Wound healing complications were 7/42 (17%) in group A and 1/34 (3%) in group B. No patient had deep osseous infection or foot rebound compartment syndrome. Preoperative size of Böhler's angle correlated with postoperative clinical results in both groups. There were no late complications necessitating corrective procedure or arthroscopy until December 2008 in Group B. All late complications ccurred in Group A. The overall results according to the AOFAS Ankle Hindfoot Scale were good or excellent in 23/42 (55%) in group A and in 30/34 (85%) in group B.

Conclusion:

Open reduction and internal fixation of intra-articular calcaneal fractures has become a standard surgical method. Fewer complications and better results related to treatment with locking compression plates confirmed in comparison to nonlocking ones were noted for all Sanders types of intra-articular calcaneal fractures. Age and Sanders type IV fractures are not considered to be the contraindications to surgery.
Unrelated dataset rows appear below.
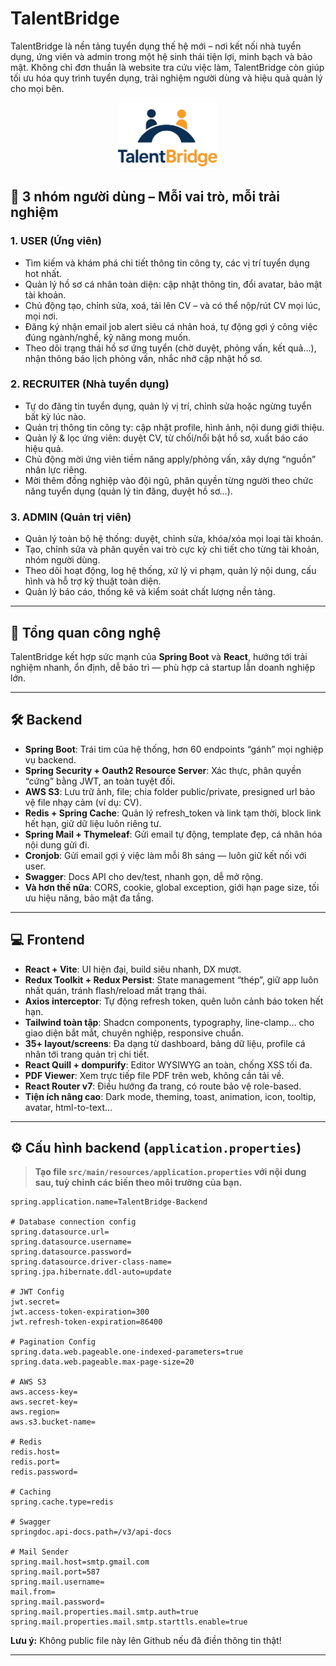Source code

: # TalentBridge

TalentBridge là nền tảng tuyển dụng thế hệ mới – nơi kết nối nhà tuyển dụng, ứng viên và admin trong một hệ sinh thái tiện lợi, minh bạch và bảo mật. Không chỉ đơn thuần là website tra cứu việc làm, TalentBridge còn giúp tối ưu hóa quy trình tuyển dụng, trải nghiệm người dùng và hiệu quả quản lý cho mọi bên.

<p align="center">
  <img src="TalentBridge-Frontend/public/web-logo.png" alt="TalentBridge Logo" width="160" />
</p>

## 👥 3 nhóm người dùng – Mỗi vai trò, mỗi trải nghiệm

### 1. **USER (Ứng viên)**

- Tìm kiếm và khám phá chi tiết thông tin công ty, các vị trí tuyển dụng hot nhất.
- Quản lý hồ sơ cá nhân toàn diện: cập nhật thông tin, đổi avatar, bảo mật tài khoản.
- Chủ động tạo, chỉnh sửa, xoá, tải lên CV – và có thể nộp/rút CV mọi lúc, mọi nơi.
- Đăng ký nhận email job alert siêu cá nhân hoá, tự động gợi ý công việc đúng ngành/nghề, kỹ năng mong muốn.
- Theo dõi trạng thái hồ sơ ứng tuyển (chờ duyệt, phỏng vấn, kết quả…), nhận thông báo lịch phỏng vấn, nhắc nhở cập nhật hồ sơ.

### 2. **RECRUITER (Nhà tuyển dụng)**

- Tự do đăng tin tuyển dụng, quản lý vị trí, chỉnh sửa hoặc ngừng tuyển bất kỳ lúc nào.
- Quản trị thông tin công ty: cập nhật profile, hình ảnh, nội dung giới thiệu.
- Quản lý & lọc ứng viên: duyệt CV, từ chối/nổi bật hồ sơ, xuất báo cáo hiệu quả.
- Chủ động mời ứng viên tiềm năng apply/phỏng vấn, xây dựng “nguồn” nhân lực riêng.
- Mời thêm đồng nghiệp vào đội ngũ, phân quyền từng người theo chức năng tuyển dụng (quản lý tin đăng, duyệt hồ sơ…).

### 3. **ADMIN (Quản trị viên)**

- Quản lý toàn bộ hệ thống: duyệt, chỉnh sửa, khóa/xóa mọi loại tài khoản.
- Tạo, chỉnh sửa và phân quyền vai trò cực kỳ chi tiết cho từng tài khoản, nhóm người dùng.
- Theo dõi hoạt động, log hệ thống, xử lý vi phạm, quản lý nội dung, cấu hình và hỗ trợ kỹ thuật toàn diện.
- Quản lý báo cáo, thống kê và kiểm soát chất lượng nền tảng.

---

## 🚩 Tổng quan công nghệ

TalentBridge kết hợp sức mạnh của **Spring Boot** và **React**, hướng tới trải nghiệm nhanh, ổn định, dễ bảo trì — phù hợp cả startup lẫn doanh nghiệp lớn.

---

## 🛠️ Backend

- **Spring Boot**: Trái tim của hệ thống, hơn 60 endpoints “gánh” mọi nghiệp vụ backend.
- **Spring Security + Oauth2 Resource Server**: Xác thực, phân quyền “cứng” bằng JWT, an toàn tuyệt đối.
- **AWS S3**: Lưu trữ ảnh, file; chia folder public/private, presigned url bảo vệ file nhạy cảm (ví dụ: CV).
- **Redis + Spring Cache**: Quản lý refresh_token và link tạm thời, block link hết hạn, giữ dữ liệu luôn riêng tư.
- **Spring Mail + Thymeleaf**: Gửi email tự động, template đẹp, cá nhân hóa nội dung gửi đi.
- **Cronjob**: Gửi email gợi ý việc làm mỗi 8h sáng — luôn giữ kết nối với user.
- **Swagger**: Docs API cho dev/test, nhanh gọn, dễ mở rộng.
- **Và hơn thế nữa**: CORS, cookie, global exception, giới hạn page size, tối ưu hiệu năng, bảo mật đa tầng.

---

## 💻 Frontend

- **React + Vite**: UI hiện đại, build siêu nhanh, DX mượt.
- **Redux Toolkit + Redux Persist**: State management “thép”, giữ app luôn nhất quán, tránh flash/reload mất trạng thái.
- **Axios interceptor**: Tự động refresh token, quên luôn cảnh báo token hết hạn.
- **Tailwind toàn tập**: Shadcn components, typography, line-clamp… cho giao diện bắt mắt, chuyên nghiệp, responsive chuẩn.
- **35+ layout/screens**: Đa dạng từ dashboard, bảng dữ liệu, profile cá nhân tới trang quản trị chi tiết.
- **React Quill + dompurify**: Editor WYSIWYG an toàn, chống XSS tối đa.
- **PDF Viewer**: Xem trực tiếp file PDF trên web, không cần tải về.
- **React Router v7**: Điều hướng đa trang, có route bảo vệ role-based.
- **Tiện ích nâng cao**: Dark mode, theming, toast, animation, icon, tooltip, avatar, html-to-text...

---

## ⚙️ Cấu hình backend (`application.properties`)

> **Tạo file `src/main/resources/application.properties` với nội dung sau, tuỳ chỉnh các biến theo môi trường của bạn.**

```properties
spring.application.name=TalentBridge-Backend

# Database connection config
spring.datasource.url=
spring.datasource.username=
spring.datasource.password=
spring.datasource.driver-class-name=
spring.jpa.hibernate.ddl-auto=update

# JWT Config
jwt.secret=
jwt.access-token-expiration=300
jwt.refresh-token-expiration=86400

# Pagination Config
spring.data.web.pageable.one-indexed-parameters=true
spring.data.web.pageable.max-page-size=20

# AWS S3
aws.access-key=
aws.secret-key=
aws.region=
aws.s3.bucket-name=

# Redis
redis.host=
redis.port=
redis.password=

# Caching
spring.cache.type=redis

# Swagger
springdoc.api-docs.path=/v3/api-docs

# Mail Sender
spring.mail.host=smtp.gmail.com
spring.mail.port=587
spring.mail.username=
mail.from=
spring.mail.password=
spring.mail.properties.mail.smtp.auth=true
spring.mail.properties.mail.smtp.starttls.enable=true
```

**Lưu ý:** Không public file này lên Github nếu đã điền thông tin thật!

---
Keywords: Calcaneal plate, intra-articular calcaneal fracture, lateral extensile approach

INTRODUCTION

Calcaneal fractures are relatively rare injuries, with reported occurrence of 2% of all fractures. The intra-articular types constitute to 75% of calcaneal fractures.1,2 These fractures originate due to axial force in axis of crus when processus lateralis tali impacts as a hammer on the area of Gissane's angle (G-angle) vertex and thus breaks through the posterior articular facet [Figure 1]. The functional sequelae of the foot are serious, and therapy is economically demanding.13 The treatment strategy of calcaneal fractures and their complications have been extensively reported. Despite it being a subject of debate, open reduction and internal fixation of displaced fractures is generally preferred.125

Figure 1.

Figure 1

Direction of axial force to the vertex of the Gissane's angle and formation of the typical supralateral fragment due to articular facet break-through. Blue line – secondary fracture line

Plate osteosynthesis of the intra-articular fractures is a standard treatment method, but it has potential complications such as poor wound healing and infection. The complications of wound healing occur because of not enough precisely performed incisions. Calcaneal shape restoration by means of open reduction internal fixation (ORIF) or primary subtalar arthrodesis if needed is mandatory prevention of late complications such as malposition, flattening of the longitudinal arch, anterior ankle impingement syndrome, lateral impingement syndrome, and axial malalignment of the hind foot1,3,5,8,12,16,21,26. The locking compression plate (LCP) has improved the functional results, limited the indications for bone grafting, and shortened the treatment. The purpose of our study is to compare the functional results and complications of fractures treated with calcaneal nonlocking plates and locking compression plates.

MATERIALS AND METHODS

76 intra-articular calcaneal fractures in 67 patients (9 simultaneous bilateral fractures) were treated by means of open reduction and internal plate fixation from February 2004 to October 2007.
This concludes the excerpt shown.